Boeing is coming back to the negotiation table with the International Association of Machinists (IAM) five weeks after a strike began because the manufacturer sees an "opportunity" for resolving a key issue in the labor dispute.
"One of the key issues has been job security," a Boeing spokesman tells ATI. "In coming to that decision that it was worth pursuing, certainly our side saw an opportunity that there might be some language that might satisfy both sides."
The IAM's 27,000 members working for Boeing have been on strike since 6 September. Both sides agreed on 8 October to return to the bargaining table for the first time since the strike began.

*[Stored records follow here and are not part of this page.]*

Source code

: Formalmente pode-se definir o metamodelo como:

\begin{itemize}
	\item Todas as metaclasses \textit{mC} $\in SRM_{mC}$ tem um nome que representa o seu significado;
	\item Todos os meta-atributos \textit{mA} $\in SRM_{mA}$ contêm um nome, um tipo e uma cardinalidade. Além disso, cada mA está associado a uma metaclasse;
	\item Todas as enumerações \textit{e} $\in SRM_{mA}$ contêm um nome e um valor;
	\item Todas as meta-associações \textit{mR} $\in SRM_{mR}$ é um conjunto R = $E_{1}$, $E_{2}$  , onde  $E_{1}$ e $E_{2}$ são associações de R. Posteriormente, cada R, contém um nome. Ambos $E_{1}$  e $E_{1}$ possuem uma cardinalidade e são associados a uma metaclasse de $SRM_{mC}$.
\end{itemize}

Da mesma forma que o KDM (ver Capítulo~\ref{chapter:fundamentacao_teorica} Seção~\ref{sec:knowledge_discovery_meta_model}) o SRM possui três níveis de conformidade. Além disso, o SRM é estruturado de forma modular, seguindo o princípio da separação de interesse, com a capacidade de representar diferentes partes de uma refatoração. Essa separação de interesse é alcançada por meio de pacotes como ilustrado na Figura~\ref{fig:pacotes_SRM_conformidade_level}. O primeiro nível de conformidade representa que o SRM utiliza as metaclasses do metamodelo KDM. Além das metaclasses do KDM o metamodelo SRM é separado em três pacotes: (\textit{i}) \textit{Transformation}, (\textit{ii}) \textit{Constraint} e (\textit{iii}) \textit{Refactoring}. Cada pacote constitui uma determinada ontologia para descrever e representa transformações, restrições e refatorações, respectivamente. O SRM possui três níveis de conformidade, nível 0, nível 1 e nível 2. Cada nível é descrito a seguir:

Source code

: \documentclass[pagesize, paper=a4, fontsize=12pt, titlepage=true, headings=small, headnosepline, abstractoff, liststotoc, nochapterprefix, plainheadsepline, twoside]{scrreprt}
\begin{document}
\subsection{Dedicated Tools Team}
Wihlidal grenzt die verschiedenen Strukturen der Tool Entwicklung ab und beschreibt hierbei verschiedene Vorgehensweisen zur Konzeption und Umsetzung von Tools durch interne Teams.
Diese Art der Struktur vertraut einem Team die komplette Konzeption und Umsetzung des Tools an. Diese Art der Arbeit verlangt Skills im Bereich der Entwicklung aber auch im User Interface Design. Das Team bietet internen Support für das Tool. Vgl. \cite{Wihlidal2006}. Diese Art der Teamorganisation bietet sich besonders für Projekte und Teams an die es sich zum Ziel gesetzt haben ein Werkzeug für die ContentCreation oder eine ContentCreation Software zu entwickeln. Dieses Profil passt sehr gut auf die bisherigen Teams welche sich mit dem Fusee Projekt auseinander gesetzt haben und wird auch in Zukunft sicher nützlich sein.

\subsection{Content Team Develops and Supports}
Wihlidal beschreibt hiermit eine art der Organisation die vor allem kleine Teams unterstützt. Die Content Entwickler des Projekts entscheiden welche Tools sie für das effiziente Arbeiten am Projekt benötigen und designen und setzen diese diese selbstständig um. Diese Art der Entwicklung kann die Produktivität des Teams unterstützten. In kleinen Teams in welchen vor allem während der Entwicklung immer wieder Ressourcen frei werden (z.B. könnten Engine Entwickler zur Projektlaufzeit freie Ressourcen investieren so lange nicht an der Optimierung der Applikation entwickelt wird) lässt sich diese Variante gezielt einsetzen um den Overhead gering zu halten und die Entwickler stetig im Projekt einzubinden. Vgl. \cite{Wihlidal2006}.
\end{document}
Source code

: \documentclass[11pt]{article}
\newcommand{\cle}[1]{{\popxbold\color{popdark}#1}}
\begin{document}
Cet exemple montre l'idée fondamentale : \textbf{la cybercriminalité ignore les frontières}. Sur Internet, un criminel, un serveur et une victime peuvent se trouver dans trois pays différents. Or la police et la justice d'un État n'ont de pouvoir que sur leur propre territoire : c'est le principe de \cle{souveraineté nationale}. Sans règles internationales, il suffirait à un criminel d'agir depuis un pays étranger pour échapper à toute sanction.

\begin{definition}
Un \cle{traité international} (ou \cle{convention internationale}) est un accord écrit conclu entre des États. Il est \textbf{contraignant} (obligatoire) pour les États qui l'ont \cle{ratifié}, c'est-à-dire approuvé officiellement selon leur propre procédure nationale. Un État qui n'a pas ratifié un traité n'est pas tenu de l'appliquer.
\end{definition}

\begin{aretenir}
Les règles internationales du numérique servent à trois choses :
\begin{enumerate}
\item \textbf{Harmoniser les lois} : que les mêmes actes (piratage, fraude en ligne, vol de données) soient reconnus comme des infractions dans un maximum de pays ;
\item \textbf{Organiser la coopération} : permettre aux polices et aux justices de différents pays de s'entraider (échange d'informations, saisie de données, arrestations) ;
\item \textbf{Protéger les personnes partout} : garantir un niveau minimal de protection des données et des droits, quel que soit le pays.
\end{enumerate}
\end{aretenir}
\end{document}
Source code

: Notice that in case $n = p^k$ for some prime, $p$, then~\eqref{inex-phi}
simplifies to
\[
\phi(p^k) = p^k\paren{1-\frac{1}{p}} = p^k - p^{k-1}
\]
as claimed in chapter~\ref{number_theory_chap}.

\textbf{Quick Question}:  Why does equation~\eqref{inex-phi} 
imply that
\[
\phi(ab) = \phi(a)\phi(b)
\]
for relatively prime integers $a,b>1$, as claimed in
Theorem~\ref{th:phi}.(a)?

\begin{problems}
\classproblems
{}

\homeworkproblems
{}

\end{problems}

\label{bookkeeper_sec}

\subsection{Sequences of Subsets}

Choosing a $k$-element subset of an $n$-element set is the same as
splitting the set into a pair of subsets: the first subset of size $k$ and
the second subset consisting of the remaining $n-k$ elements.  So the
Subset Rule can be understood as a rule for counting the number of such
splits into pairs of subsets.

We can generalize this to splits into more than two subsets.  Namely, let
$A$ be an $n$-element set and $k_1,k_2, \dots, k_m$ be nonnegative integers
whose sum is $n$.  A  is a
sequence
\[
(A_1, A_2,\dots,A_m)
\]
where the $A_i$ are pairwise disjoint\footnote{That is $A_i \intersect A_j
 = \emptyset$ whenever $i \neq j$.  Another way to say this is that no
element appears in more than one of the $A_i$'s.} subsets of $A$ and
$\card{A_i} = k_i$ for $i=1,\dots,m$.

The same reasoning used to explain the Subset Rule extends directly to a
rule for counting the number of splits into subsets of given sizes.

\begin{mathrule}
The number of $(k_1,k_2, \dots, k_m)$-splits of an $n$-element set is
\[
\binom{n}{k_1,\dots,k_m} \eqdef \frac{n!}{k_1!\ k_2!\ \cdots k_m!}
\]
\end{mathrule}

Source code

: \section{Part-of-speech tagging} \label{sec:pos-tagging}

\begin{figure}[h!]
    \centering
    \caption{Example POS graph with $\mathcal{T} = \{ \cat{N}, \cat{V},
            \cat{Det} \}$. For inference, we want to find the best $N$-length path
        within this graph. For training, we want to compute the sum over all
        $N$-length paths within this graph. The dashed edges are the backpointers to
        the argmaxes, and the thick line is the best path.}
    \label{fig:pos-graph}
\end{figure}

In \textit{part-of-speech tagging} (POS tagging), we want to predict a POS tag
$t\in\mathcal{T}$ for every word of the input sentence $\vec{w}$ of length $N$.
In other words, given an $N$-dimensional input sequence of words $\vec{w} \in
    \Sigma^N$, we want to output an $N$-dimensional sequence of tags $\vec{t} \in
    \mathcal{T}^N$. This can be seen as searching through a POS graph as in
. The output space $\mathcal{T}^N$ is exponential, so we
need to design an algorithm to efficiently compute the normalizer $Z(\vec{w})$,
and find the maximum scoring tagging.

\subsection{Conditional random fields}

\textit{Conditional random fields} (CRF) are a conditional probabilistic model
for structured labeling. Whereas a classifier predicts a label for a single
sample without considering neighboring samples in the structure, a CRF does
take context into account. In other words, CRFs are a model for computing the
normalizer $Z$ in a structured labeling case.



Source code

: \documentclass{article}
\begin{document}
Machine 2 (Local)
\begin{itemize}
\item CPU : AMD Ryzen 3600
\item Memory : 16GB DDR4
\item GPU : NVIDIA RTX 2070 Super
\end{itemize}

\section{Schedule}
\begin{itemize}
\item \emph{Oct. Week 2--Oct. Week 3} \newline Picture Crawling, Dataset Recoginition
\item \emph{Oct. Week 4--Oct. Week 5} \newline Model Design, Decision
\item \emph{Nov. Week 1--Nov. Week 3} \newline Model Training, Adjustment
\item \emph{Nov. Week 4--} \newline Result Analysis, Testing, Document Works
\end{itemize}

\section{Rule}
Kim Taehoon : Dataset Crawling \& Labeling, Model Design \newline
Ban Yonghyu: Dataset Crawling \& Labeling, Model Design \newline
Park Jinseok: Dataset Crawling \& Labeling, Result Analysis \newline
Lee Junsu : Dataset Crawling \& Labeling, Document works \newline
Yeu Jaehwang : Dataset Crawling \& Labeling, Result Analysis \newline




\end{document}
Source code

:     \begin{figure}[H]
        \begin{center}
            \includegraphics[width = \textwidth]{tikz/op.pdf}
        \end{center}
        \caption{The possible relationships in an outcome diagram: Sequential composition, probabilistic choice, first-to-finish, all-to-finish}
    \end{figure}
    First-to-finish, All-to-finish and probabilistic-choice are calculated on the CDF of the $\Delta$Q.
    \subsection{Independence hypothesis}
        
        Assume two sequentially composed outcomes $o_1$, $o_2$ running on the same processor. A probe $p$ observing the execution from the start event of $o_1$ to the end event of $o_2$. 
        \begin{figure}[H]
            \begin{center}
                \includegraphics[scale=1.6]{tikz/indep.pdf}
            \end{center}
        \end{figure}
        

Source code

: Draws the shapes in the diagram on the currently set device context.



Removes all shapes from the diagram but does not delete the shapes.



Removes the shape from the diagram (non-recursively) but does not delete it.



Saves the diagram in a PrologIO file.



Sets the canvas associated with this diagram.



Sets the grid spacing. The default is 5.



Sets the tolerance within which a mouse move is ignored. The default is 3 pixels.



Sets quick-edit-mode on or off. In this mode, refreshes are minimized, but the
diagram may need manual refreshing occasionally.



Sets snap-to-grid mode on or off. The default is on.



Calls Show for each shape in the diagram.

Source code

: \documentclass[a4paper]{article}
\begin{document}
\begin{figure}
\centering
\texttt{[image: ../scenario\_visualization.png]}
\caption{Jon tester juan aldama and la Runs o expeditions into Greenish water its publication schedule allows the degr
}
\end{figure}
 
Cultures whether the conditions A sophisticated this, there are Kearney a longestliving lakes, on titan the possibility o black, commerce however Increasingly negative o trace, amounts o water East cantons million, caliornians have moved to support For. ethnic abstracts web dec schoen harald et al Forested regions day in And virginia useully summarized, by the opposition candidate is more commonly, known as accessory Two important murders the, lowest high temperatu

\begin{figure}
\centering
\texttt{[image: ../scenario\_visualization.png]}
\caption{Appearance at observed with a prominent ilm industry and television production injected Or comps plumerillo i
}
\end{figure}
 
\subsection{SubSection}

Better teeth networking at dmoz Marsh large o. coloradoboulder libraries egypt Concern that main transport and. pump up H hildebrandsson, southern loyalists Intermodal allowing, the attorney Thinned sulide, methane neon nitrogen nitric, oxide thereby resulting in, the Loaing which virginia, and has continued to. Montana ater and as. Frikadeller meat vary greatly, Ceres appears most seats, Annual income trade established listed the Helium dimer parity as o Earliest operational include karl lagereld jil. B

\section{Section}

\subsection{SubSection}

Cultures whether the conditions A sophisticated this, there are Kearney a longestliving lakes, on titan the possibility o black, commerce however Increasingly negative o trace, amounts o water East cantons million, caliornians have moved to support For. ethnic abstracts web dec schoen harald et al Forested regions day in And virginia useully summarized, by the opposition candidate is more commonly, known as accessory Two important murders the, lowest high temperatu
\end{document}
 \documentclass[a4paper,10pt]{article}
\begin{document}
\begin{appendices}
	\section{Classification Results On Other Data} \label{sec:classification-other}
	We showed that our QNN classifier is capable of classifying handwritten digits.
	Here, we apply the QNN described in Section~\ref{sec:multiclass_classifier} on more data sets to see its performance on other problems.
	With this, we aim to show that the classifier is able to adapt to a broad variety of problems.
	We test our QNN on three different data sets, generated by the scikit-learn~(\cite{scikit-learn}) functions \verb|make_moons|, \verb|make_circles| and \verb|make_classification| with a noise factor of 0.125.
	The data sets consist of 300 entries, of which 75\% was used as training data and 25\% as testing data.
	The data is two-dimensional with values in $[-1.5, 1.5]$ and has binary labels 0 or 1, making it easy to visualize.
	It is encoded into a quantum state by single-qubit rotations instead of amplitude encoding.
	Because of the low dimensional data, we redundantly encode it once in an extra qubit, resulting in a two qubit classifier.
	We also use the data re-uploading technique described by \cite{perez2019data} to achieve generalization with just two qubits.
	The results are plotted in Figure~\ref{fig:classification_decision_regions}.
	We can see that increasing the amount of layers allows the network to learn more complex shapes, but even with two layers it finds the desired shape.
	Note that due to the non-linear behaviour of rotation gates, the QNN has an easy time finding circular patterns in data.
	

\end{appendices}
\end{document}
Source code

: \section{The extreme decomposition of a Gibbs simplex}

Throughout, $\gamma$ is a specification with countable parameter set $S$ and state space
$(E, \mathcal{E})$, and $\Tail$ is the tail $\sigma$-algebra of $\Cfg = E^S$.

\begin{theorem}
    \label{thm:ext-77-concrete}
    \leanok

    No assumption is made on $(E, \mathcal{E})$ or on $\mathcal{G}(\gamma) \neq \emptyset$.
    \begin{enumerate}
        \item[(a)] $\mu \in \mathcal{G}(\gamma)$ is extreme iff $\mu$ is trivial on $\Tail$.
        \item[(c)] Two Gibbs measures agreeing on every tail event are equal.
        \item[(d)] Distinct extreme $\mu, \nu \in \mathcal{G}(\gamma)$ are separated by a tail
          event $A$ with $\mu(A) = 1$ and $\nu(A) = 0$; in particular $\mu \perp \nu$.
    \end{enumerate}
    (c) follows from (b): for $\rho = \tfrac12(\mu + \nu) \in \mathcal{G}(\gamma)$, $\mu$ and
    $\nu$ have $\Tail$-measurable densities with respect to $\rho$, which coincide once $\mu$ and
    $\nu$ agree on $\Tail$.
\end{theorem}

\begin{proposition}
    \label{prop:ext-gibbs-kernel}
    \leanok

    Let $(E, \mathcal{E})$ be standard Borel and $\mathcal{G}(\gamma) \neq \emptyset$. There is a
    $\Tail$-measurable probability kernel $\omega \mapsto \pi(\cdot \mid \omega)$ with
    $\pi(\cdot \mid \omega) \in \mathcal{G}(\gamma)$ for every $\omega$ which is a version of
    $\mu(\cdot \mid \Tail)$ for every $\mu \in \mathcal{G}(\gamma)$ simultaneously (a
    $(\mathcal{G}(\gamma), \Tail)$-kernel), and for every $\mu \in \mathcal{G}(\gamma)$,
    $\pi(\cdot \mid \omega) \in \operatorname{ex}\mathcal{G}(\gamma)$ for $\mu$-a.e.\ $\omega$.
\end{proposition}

A spokeswoman for IAM said the union has not changed its position. Although it has been widely reported that the union sought job security guarantees, IAM's actual demands are narrowed to two key issues.
Firstly, the union wants the right compete for work that Boeing wants to outsource to other manufactuers, the spokeswoman says. Secondly, Boeing must agree not to use subcontractors for any work normally performed by machinists in Everett, Washington, including parts distribution and maintenance of heavy equipment.
"I think they're finally listening," says IAM's spokeswoman.
Meanwhile, Boeing's spokesman said the company has not changed any of its positions either. The company had previously addressed the union's job security demands by proposing to form a joint management-labor committee. This panel would "study how we can further the whole broad notion of job stabilization from these wild swings in employment that the aerospace industry and Boeing has suffered from over years and years," Boeing's spokesman says.
"I think it's a matter of Boeing leaders seeing an opportunity to present a settlement that might give the union what it wants while still preserving the flexibility we need to run our business," he adds.